• _Task brief_:
Beginning at the line containing "те, для кого" in the material below and ending at the line containing "средства вносятся изменения, при", return each line exactly and add nothing.

####

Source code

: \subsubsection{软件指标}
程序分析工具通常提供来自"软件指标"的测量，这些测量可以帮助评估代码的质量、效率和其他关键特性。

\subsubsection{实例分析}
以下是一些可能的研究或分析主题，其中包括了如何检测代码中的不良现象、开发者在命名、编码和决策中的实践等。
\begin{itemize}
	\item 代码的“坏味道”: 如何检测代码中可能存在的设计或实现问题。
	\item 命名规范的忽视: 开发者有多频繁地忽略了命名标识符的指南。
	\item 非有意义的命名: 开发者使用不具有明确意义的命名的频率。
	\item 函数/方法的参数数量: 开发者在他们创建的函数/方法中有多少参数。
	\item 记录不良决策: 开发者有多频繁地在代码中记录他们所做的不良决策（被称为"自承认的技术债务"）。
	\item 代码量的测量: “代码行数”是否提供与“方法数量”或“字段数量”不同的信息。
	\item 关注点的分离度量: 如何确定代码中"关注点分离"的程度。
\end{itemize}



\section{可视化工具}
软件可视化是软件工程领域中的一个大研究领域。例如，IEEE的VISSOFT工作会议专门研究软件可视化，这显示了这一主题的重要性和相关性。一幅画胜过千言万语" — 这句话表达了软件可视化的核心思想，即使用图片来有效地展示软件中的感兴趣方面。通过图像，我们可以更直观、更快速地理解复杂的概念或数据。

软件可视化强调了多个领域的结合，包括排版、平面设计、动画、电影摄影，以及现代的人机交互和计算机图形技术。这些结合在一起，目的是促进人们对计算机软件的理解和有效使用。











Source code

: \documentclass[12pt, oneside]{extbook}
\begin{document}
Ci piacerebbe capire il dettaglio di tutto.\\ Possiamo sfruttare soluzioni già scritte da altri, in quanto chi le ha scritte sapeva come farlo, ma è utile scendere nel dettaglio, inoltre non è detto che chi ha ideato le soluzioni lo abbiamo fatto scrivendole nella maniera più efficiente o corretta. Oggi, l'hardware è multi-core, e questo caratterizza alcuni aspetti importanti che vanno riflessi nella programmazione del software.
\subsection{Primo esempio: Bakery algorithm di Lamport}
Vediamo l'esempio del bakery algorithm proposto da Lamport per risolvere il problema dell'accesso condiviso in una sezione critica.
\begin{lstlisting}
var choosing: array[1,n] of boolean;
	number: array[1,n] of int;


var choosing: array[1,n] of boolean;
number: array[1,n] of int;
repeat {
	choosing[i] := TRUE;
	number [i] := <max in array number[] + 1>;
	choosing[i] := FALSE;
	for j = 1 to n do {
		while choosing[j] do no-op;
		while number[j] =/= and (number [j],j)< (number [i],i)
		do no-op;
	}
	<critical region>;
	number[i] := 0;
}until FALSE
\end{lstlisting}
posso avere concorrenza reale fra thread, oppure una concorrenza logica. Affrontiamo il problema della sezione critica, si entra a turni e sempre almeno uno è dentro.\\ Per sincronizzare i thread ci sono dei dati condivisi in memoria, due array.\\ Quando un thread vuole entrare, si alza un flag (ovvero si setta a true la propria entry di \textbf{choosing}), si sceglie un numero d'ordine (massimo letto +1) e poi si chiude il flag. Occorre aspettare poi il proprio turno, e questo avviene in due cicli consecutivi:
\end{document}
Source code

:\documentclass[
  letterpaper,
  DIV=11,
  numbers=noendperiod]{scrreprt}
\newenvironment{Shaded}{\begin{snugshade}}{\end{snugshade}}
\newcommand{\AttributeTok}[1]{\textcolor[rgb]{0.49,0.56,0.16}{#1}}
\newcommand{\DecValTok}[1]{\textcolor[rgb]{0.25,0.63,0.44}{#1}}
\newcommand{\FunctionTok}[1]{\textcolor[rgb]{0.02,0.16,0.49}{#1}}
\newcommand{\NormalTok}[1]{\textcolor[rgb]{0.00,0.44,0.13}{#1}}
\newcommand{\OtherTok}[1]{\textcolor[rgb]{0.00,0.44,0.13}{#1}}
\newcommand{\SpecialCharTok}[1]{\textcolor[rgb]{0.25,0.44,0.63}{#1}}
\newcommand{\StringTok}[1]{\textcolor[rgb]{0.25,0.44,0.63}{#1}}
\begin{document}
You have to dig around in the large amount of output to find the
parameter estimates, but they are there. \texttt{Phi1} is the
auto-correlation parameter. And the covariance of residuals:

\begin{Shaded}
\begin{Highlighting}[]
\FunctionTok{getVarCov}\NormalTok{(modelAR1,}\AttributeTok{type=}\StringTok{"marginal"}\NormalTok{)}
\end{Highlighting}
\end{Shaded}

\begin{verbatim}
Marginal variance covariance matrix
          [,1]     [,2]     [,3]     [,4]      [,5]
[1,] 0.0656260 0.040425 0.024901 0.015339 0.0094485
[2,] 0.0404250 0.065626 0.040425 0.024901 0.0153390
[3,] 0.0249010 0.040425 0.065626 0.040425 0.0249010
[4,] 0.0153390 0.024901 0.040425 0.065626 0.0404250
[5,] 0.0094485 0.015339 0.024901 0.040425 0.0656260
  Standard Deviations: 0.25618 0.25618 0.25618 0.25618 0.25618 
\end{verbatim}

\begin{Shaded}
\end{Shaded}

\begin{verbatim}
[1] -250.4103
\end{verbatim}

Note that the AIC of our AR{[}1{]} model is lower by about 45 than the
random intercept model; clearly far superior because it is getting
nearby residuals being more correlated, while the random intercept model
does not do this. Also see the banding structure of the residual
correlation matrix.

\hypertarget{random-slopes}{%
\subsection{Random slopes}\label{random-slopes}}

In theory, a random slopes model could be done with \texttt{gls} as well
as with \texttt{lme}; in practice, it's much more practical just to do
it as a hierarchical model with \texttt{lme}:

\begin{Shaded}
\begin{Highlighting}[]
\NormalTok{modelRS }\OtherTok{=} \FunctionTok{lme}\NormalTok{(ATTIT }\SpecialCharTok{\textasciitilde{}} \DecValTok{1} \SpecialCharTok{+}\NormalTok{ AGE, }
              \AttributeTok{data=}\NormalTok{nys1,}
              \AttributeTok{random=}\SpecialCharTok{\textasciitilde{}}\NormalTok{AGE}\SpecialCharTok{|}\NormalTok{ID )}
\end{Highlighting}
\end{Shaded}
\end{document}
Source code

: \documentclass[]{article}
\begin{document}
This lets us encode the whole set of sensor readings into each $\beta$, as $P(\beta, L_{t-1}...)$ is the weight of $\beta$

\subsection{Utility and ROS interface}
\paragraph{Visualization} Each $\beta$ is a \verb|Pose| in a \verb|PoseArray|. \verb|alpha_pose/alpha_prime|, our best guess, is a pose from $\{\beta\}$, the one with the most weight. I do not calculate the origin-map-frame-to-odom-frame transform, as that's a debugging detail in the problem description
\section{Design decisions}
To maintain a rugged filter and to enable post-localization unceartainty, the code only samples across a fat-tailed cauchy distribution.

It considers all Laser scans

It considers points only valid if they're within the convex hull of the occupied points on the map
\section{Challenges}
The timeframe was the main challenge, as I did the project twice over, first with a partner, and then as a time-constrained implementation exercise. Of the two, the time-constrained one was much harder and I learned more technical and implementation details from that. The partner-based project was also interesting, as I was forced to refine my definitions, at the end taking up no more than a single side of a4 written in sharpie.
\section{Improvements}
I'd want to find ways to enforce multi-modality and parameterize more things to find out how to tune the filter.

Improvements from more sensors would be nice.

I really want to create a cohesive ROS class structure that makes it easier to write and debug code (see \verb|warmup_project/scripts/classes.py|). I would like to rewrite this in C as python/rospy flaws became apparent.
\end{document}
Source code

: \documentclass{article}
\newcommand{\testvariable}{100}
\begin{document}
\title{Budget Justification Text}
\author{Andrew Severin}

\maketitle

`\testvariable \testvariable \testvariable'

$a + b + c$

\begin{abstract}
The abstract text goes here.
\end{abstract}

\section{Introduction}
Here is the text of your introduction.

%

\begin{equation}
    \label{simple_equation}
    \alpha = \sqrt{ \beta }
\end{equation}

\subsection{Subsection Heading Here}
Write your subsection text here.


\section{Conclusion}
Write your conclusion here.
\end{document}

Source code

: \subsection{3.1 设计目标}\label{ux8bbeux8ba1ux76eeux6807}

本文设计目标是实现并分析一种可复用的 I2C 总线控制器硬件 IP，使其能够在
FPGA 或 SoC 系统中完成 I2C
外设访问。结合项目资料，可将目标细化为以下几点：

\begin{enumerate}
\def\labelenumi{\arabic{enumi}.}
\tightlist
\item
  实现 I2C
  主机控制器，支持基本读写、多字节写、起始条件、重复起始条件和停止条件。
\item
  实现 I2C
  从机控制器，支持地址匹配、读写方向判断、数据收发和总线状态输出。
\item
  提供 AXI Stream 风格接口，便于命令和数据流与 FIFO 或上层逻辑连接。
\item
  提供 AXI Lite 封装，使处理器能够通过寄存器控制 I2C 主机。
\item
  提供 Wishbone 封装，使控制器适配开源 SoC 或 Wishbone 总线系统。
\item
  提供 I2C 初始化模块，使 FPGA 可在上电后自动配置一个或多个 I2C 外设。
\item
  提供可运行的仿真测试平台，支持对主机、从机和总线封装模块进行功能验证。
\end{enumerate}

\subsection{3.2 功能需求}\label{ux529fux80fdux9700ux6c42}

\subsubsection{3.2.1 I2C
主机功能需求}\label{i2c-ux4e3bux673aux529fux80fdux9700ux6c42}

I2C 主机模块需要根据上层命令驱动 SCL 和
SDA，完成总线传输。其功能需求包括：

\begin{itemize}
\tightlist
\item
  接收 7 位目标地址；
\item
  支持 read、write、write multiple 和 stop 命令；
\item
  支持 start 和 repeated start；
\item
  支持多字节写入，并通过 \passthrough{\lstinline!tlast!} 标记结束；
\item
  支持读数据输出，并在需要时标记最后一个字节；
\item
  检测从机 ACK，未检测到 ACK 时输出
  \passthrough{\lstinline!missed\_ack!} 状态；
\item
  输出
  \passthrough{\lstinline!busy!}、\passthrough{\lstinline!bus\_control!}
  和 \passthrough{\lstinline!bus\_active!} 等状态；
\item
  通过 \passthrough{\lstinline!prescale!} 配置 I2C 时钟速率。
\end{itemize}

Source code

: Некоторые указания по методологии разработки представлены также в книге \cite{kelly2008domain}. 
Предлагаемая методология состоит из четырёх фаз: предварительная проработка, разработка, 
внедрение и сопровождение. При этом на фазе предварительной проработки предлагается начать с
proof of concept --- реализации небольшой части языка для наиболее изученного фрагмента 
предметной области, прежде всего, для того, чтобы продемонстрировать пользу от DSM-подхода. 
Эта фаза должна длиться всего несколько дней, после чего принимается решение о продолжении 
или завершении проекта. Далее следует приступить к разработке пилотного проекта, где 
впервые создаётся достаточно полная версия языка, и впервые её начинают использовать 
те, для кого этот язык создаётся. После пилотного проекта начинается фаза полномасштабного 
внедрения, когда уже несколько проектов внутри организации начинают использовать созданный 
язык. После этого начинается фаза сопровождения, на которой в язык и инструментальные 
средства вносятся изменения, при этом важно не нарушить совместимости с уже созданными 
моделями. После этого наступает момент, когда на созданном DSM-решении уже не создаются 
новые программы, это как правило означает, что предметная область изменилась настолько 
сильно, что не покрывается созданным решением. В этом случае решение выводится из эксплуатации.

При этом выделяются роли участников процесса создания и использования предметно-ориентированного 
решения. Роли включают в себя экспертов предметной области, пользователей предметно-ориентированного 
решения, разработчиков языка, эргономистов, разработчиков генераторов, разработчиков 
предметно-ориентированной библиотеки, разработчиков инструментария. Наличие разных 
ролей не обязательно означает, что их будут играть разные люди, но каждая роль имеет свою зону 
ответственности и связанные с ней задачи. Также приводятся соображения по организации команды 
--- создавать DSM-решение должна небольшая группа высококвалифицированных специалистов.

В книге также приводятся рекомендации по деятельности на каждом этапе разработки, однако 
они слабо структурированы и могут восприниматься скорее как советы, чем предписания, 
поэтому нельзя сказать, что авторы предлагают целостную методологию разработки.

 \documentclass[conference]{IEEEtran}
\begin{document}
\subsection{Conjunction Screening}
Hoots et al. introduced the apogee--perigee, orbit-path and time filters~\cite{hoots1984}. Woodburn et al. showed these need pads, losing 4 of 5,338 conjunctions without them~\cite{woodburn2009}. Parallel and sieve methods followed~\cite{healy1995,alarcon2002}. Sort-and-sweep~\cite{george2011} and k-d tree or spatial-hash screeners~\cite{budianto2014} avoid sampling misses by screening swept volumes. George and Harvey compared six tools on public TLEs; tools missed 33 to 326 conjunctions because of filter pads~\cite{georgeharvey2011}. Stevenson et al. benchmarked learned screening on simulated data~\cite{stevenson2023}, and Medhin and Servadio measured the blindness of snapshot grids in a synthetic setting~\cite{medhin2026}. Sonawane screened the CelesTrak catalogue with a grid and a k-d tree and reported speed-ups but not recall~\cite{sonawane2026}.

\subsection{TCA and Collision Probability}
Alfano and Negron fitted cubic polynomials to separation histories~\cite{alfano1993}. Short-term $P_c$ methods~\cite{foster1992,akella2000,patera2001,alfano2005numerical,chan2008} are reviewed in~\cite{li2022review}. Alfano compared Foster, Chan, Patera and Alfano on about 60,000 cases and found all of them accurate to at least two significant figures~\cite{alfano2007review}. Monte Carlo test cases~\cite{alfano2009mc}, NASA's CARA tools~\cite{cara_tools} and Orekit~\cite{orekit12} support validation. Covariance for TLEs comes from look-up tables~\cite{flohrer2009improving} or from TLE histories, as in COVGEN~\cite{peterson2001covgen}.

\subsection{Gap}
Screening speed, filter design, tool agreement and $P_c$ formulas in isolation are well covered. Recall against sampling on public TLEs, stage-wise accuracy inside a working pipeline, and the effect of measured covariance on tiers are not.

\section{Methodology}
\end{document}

####

• _Final answer_:
те, для кого этот язык создаётся. После пилотного проекта начинается фаза полномасштабного 
внедрения, когда уже несколько проектов внутри организации начинают использовать созданный 
язык. После этого начинается фаза сопровождения, на которой в язык и инструментальные 
средства вносятся изменения, при этом важно не нарушить совместимости с уже созданными 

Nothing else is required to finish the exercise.